══ Provided entries ══
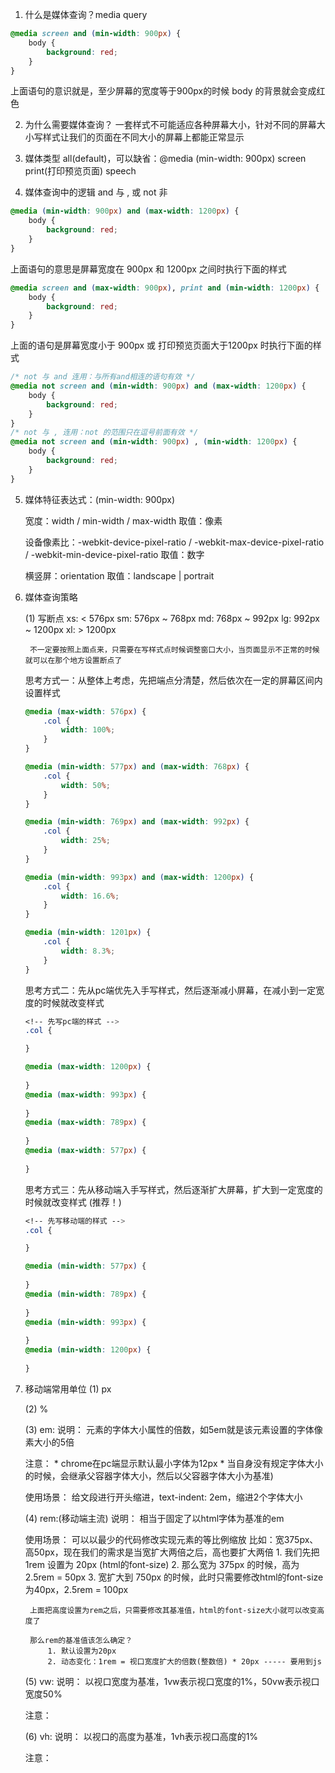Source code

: 
1. 什么是媒体查询？media query
```css
@media screen and (min-width: 900px) {
    body {
        background: red;        
    }
}
```
上面语句的意识就是，至少屏幕的宽度等于900px的时候 body 的背景就会变成红色


2. 为什么需要媒体查询？
    一套样式不可能适应各种屏幕大小，针对不同的屏幕大小写样式让我们的页面在不同大小的屏幕上都能正常显示

3. 媒体类型
    all(default)，可以缺省：@media (min-width: 900px)
    screen
    print(打印预览页面)
    speech

4. 媒体查询中的逻辑
    and 与
    , 或
    not 非
```css
@media (min-width: 900px) and (max-width: 1200px) {
    body {
        background: red;        
    }
}
```
上面语句的意思是屏幕宽度在 900px 和 1200px 之间时执行下面的样式

```css
@media screen and (max-width: 900px), print and (min-width: 1200px) {
    body {
        background: red;
    }
}
```
上面的语句是屏幕宽度小于 900px 或 打印预览页面大于1200px 时执行下面的样式

```css
/* not 与 and 连用：与所有and相连的语句有效 */
@media not screen and (min-width: 900px) and (max-width: 1200px) {
    body {
        background: red;
    }
}
/* not 与 , 连用：not 的范围只在逗号前面有效 */
@media not screen and (min-width: 900px) , (min-width: 1200px) {
    body {
        background: red;
    }
}
```

5. 媒体特征表达式：(min-width: 900px)

    宽度：width / min-width / max-width 取值：像素

    设备像素比：-webkit-device-pixel-ratio / -webkit-max-device-pixel-ratio /               -webkit-min-device-pixel-ratio 取值：数字

    横竖屏：orientation 取值：landscape | portrait


6. 媒体查询策略

   (1) 写断点
        xs: < 576px
        sm: 576px ~ 768px
        md: 768px ~ 992px
        lg: 992px ~ 1200px
        xl: > 1200px

        不一定要按照上面点来，只需要在写样式点时候调整窗口大小，当页面显示不正常的时候就可以在那个地方设置断点了

    思考方式一：从整体上考虑，先把端点分清楚，然后依次在一定的屏幕区间内设置样式

    ```css
    @media (max-width: 576px) {
        .col {
            width: 100%;
        }
    }

    @media (min-width: 577px) and (max-width: 768px) {
        .col {
            width: 50%;
        }
    }

    @media (min-width: 769px) and (max-width: 992px) {
        .col {
            width: 25%;
        }
    }

    @media (min-width: 993px) and (max-width: 1200px) {
        .col {
            width: 16.6%;
        }
    }

    @media (min-width: 1201px) {
        .col {
            width: 8.3%;
        }
    }
    ```

    思考方式二：先从pc端优先入手写样式，然后逐渐减小屏幕，在减小到一定宽度的时候就改变样式

    ```css
    <!-- 先写pc端的样式 -->
    .col {

    }

    @media (max-width: 1200px) {
        
    }
    @media (max-width: 993px) {
        
    }
    @media (max-width: 789px) {
        
    }
    @media (max-width: 577px) {
        
    }
    ```

    思考方式三：先从移动端入手写样式，然后逐渐扩大屏幕，扩大到一定宽度的时候就改变样式 (推荐！)
    ```css
    <!-- 先写移动端的样式 -->
    .col {

    }

    @media (min-width: 577px) {
        
    }
    @media (min-width: 789px) {
        
    }
    @media (min-width: 993px) {
        
    }
    @media (min-width: 1200px) {
        
    }
    ```

7. 移动端常用单位
    (1) px


    (2) %


    (3) em: 
    说明：
        元素的字体大小属性的倍数，如5em就是该元素设置的字体像素大小的5倍

    注意：
       * chrome在pc端显示默认最小字体为12px
       * 当自身没有规定字体大小的时候，会继承父容器字体大小，然后以父容器字体大小为基准)

    使用场景：
        给文段进行开头缩进，text-indent: 2em，缩进2个字体大小

    (4) rem:(移动端主流)
    说明：
        相当于固定了以html字体为基准的em

    使用场景：
        可以以最少的代码修改实现元素的等比例缩放
        比如：宽375px、高50px，现在我们的需求是当宽扩大两倍之后，高也要扩大两倍
             1. 我们先把 1rem 设置为 20px (html的font-size)
             2. 那么宽为 375px 的时候，高为 2.5rem = 50px
             3. 宽扩大到 750px 的时候，此时只需要修改html的font-size为40px，2.5rem = 100px
        
        上面把高度设置为rem之后，只需要修改其基准值，html的font-size大小就可以改变高度了

        那么rem的基准值该怎么确定？
            1. 默认设置为20px
            2. 动态变化：1rem = 视口宽度扩大的倍数(整数倍) * 20px ----- 要用到js

    (5) vw:
    说明：
        以视口宽度为基准，1vw表示视口宽度的1%，50vw表示视口宽度50%

    注意：


    (6) vh:
    说明：
        以视口的高度为基准，1vh表示视口高度的1%


    注意：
═══
**Work to complete:**
Pull out every line holding "screen" from the records above, and copy it.

**Result below:**
@media screen and (min-width: 900px) {
    screen
@media screen and (max-width: 900px), print and (min-width: 1200px) {
@media not screen and (min-width: 900px) and (max-width: 1200px) {
@media not screen and (min-width: 900px) , (min-width: 1200px) {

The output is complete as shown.